Shin splints are a condition that typically occur from physical activity, causing pain and swelling in the front of the lower leg or shin.

Although the term "shin splints" is often used to label any pain at the front of the lower leg, it actually refers to a condition called medial tibial stress syndrome or MTSS. The information below addresses shin splints as related to MTSS.

Shin splint causes

In most cases, shin splints are caused by overuse; however, shin splints may also be caused by improper running techniques or muscle tightness.

Common shin splint causes include:

  • Exercising on uneven ground. 
  • Increase of intensity or duration of exercise routine too quickly. 
  • Poor running mechanics (excessive forward or backwards lean, landing on balls of feet, outward pointing toes, etc.). 
  • Repetitive impact on the lower leg during jogging, running, or hiking. 
  • Running or excessive walking on hard surfaces like asphalt or concrete.
  • Starting an exercise regimen after a period of inactivity. 
  • Tight or stiff lower-leg muscles. 
  • Wearing worn-out or improperly fitted shoes during exercise.

Shin splints symptoms

Shin pain is the most common symptom of shin splints. The pain may be present at the start of exercise and might decrease as the exercise session continues; however, the pain might be worse the day following exercise.

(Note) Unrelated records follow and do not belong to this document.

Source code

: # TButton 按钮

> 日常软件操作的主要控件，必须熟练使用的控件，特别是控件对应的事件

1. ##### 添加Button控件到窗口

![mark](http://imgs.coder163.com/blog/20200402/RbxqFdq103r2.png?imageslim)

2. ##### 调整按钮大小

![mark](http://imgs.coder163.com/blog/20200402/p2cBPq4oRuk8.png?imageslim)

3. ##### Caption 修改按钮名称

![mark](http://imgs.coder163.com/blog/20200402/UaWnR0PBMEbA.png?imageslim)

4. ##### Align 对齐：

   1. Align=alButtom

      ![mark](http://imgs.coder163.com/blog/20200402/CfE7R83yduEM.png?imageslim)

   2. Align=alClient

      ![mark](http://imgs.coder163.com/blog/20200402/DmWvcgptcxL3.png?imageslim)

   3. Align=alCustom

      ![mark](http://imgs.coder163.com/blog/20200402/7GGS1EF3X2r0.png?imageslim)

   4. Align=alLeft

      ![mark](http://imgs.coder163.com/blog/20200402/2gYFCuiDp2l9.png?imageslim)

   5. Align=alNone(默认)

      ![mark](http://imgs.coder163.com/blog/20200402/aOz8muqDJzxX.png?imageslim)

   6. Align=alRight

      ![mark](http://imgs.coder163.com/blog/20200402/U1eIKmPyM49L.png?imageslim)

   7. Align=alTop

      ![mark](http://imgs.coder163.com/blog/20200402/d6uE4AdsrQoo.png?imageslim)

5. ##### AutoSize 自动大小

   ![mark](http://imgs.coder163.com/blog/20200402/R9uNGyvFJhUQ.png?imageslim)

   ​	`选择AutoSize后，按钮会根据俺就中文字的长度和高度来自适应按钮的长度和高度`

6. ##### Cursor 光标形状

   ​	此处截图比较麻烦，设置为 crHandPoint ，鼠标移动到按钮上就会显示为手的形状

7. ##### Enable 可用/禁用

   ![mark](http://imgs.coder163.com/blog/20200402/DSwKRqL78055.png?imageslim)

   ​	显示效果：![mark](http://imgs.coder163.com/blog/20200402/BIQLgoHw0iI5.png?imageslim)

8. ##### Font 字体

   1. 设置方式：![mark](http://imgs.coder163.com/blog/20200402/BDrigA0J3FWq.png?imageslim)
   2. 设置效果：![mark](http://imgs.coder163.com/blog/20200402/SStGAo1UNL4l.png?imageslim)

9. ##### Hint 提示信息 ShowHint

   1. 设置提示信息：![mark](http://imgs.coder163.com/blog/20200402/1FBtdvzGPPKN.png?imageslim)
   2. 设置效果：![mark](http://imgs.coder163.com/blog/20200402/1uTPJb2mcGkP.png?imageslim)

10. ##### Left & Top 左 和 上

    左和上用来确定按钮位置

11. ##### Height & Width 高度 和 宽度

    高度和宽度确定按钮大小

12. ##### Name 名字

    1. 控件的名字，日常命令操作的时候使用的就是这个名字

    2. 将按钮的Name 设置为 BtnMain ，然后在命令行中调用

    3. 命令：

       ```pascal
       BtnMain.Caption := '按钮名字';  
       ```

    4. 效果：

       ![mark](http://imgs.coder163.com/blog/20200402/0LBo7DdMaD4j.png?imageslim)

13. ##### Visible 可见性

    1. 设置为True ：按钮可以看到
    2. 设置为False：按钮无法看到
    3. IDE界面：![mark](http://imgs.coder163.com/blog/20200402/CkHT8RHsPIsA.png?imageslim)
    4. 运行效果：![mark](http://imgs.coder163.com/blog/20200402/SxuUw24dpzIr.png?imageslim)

Another possible sign of shin splints is swelling or the formation of lumps or bumps on the shin.

Shin splints treatment

The basic treatment for shin splints is similar to other soft tissue injuries: use the R.I.C.E. guidelines of rest, ice, compression, and elevation to relieve the pain.

Other treatments for shin splints include: 

  • Replacing usual workout routine with non-weight-bearing exercises like swimming or cycling. 
  • Stretching lower-leg muscles. 
  • Taking over-the-counter pain medication (aspirin or ibuprofen) to reduce pain and swelling.
  • Taping the shin to take pressure off of muscles. 
  • Using heat therapy on muscles prior to exercise. 
  • Wearing shock-absorbing insoles in shoes.

If the above treatments do not relieve the pain associated with your shin splints, visit your doctor for additional rehabilitation techniques.